The lack of deletion in RIP-Cre mice resulted in an apparent complete lack of tolerance to the Cre epitope, as Cre-specific T cells in these mice responded to antigen stimulation just as well as those in WT mice. Our data suggest that RIP2-driven Cre expression in the pancreas normally results in a level of Cre:I-Ab presentation that is insufficient to activate Cre-specific T cells under steady-state non-inflammatory conditions. However, after two rounds of immunization, Cre-specific T cells accumulated in the pancreas of RIP-Cre mice and these mice experienced elevated blood glucose levels, suggesting that inflammatory conditions can enhance presentation of this self antigen to a level where it is readily detectable by antigen-specific T cells.

Cre-specific T cells were also spared from deletion in CC10-Cre and Vil-Cre mice, but tolerance to Cre was established by Cre-specific Foxp3+ Tregs that were present at elevated frequencies. Our data indicates that these Tregs were most likely derived from the thymus rather than induced from Cre-specific Tconv cells, which is consistent with the general belief that tTregs are predominantly specific for self antigens (Hsieh et al., 2012; Josefowicz et al., 2012). However, since we did not detect any thymic Cre expression or elevated frequencies of Cre-specific Foxp3+ thymocytes in these mice, we believe that the elevated frequency of Cre-specific Tregs was not the result of increased tTreg output from the thymus, but rather the expansion of these cells in the periphery after antigen encounter.
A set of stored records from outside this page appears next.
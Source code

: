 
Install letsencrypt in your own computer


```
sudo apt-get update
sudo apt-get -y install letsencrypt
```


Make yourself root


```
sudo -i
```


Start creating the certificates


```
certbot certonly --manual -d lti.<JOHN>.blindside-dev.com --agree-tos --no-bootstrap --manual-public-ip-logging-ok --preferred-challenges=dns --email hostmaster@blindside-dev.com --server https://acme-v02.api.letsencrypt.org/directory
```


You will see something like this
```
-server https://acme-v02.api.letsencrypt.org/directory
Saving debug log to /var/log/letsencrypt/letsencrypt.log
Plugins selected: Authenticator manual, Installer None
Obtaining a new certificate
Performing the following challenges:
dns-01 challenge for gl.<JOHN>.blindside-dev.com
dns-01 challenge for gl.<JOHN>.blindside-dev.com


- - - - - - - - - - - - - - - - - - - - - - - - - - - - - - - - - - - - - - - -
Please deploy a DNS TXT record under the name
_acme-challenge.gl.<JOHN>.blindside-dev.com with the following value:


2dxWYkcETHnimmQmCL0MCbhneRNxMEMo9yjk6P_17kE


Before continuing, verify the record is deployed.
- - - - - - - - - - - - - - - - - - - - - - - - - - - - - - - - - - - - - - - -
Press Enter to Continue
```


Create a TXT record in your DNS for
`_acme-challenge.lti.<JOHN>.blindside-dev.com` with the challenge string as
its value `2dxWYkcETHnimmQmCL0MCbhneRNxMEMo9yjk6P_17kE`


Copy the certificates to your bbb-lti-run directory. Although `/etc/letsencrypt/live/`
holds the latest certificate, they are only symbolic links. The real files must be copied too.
This model is supported by the elevated level of cell cycle activity we found in these cells, and is consistent with studies indicating that Tregs experience more steady-state TCR signaling than Tconv cells (Fisson et al., 2003; Moran et al., 2011), which supports their persistence in the periphery (Levine et al., 2014; Vahl et al., 2014). In our study, only Cre-specific Treg and not Tconv cells exhibited increased cell cycle activity, suggesting that they are more responsive to self antigens. It is also possible that Tconv cells are also sensing self antigen, but are continuously suppressed by their Treg counterparts, as suggested by recent studies of human self antigen-specific CD8+ T cells (Maeda et al., 2014).

Treg-mediated tolerance to Cre in CC10-Cre and Vil-Cre mice was functionally equivalent to deletional tolerance in UbC-CreER mice during primary immune responses, but during a secondary immune challenge, this tolerance was lost while deletional tolerance in UbC-CreER mice remained intact. Our data indicated that the balance of Cre-specific Treg and Tconv cells was altered such that tolerance was no longer a favorable outcome upon secondary challenge. However, it is also possible that the memory Tconv cells stimulated during the secondary antigen challenge were less susceptible to Treg-mediated suppression than their naive precursors. These results contrast with the suppressive Treg memory established in another self antigen-specific T cell study (Rosenblum et al., 2011). However, this earlier study involved sterile expression of self antigen through a drug-inducible promoter, while our study involved antigen challenges in the presence of strong microbial adjuvants. Thus, self antigen-specific T cell memory may be influenced by qualitative features of the priming autoimmune response.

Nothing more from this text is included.